Dataset entries
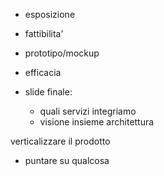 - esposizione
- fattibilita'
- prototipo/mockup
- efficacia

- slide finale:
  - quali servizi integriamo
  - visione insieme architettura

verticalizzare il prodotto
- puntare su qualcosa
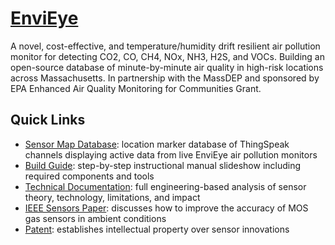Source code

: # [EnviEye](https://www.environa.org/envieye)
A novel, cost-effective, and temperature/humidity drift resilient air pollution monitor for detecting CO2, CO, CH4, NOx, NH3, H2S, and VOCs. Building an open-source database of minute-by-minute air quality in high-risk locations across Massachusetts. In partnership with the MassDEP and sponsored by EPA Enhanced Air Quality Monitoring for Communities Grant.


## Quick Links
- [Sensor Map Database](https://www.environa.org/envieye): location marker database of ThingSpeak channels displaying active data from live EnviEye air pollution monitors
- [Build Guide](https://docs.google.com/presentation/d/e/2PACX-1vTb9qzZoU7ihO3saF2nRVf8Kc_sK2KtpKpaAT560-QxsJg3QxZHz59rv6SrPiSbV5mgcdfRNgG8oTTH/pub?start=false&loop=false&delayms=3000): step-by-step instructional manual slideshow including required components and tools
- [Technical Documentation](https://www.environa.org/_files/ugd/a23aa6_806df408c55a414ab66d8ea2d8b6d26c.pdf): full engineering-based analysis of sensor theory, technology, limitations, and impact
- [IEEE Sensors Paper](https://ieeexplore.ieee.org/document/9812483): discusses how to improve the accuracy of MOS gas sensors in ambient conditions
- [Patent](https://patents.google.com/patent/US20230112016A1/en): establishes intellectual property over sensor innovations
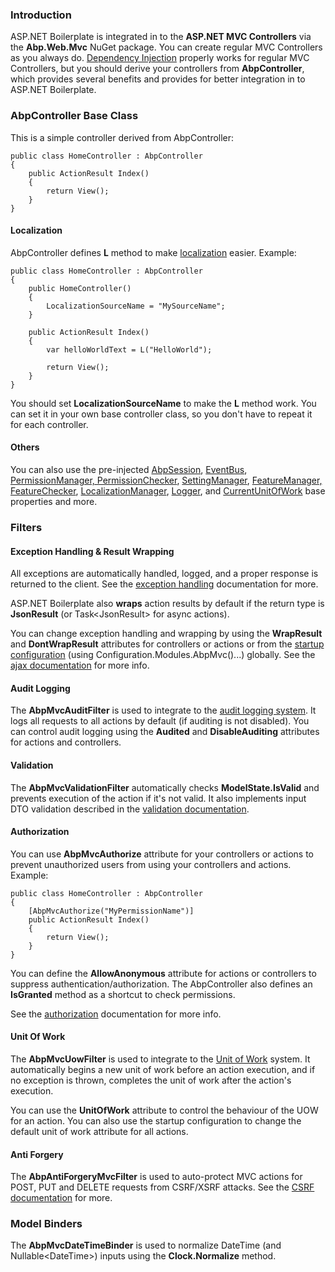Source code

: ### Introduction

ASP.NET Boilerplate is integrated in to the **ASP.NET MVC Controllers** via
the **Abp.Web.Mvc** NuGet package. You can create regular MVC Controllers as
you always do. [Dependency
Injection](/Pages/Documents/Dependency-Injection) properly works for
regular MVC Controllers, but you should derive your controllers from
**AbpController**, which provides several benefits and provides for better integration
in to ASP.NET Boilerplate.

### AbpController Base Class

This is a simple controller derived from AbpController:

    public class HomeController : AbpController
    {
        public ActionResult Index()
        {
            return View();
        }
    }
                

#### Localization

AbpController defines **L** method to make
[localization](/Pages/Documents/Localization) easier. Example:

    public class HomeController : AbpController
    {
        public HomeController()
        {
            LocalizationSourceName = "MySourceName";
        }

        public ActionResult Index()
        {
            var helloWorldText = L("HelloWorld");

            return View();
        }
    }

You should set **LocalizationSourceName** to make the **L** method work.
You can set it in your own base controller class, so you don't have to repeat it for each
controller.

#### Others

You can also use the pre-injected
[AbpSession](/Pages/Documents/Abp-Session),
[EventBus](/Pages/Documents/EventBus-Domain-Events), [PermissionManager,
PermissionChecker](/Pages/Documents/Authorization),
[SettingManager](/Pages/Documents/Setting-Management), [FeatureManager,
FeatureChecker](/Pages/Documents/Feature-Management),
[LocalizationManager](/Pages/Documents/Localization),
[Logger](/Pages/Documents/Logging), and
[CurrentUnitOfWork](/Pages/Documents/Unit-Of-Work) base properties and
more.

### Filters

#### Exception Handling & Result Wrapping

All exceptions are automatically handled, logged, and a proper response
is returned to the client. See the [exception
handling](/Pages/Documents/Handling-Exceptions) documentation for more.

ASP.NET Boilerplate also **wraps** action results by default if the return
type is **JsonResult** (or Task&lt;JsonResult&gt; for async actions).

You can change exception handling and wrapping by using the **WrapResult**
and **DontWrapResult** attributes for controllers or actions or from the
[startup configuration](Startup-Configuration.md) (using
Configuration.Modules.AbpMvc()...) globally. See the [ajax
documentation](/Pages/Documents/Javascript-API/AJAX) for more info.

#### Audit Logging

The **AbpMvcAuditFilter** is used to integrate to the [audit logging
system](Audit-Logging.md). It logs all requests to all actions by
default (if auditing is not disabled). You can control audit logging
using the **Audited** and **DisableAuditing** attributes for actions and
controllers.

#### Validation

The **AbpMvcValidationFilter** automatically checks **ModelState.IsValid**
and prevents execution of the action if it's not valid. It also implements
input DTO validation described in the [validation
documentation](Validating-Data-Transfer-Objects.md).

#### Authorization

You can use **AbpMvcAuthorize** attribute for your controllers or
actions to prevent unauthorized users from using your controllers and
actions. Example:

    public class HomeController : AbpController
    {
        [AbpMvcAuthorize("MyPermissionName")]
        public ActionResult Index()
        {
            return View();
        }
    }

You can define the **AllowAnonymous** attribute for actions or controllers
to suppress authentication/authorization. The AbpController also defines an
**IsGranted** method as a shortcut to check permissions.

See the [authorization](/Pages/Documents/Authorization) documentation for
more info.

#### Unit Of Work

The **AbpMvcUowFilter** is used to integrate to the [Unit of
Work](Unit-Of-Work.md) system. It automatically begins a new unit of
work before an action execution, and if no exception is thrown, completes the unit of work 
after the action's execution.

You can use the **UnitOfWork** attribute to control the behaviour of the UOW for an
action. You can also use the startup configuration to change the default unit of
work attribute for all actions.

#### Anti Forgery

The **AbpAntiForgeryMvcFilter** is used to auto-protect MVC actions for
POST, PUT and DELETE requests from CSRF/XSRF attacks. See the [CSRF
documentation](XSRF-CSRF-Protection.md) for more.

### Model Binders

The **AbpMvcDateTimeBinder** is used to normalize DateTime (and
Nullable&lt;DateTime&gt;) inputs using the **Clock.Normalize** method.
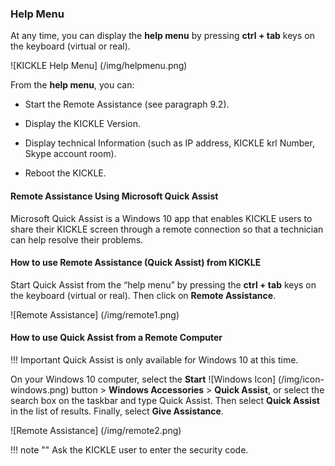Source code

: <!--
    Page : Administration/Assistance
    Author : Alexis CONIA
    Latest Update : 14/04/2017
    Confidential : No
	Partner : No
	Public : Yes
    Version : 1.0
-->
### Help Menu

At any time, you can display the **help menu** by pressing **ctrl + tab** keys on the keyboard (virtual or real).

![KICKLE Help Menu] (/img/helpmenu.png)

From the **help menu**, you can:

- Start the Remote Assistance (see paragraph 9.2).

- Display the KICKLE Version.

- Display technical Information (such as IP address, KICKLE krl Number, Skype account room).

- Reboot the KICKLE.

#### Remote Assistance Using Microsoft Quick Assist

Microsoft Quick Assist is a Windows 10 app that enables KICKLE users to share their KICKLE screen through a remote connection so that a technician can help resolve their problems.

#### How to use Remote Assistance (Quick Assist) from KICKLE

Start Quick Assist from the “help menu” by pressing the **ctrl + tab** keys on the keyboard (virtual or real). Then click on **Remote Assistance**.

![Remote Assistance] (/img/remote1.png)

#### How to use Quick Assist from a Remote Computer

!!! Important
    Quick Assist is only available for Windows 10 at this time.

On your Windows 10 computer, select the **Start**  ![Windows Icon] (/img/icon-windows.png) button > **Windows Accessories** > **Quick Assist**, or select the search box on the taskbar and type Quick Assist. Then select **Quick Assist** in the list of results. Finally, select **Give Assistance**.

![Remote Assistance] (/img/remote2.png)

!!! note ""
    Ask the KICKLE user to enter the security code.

Problem requirements – Each line from the one with "#### How to use Quick" through the last line of the records above must be retyped exactly, and no other line may be given.

Answer to this problem –
#### How to use Quick Assist from a Remote Computer

!!! Important
    Quick Assist is only available for Windows 10 at this time.

On your Windows 10 computer, select the **Start**  ![Windows Icon] (/img/icon-windows.png) button > **Windows Accessories** > **Quick Assist**, or select the search box on the taskbar and type Quick Assist. Then select **Quick Assist** in the list of results. Finally, select **Give Assistance**.

![Remote Assistance] (/img/remote2.png)

!!! note ""
    Ask the KICKLE user to enter the security code.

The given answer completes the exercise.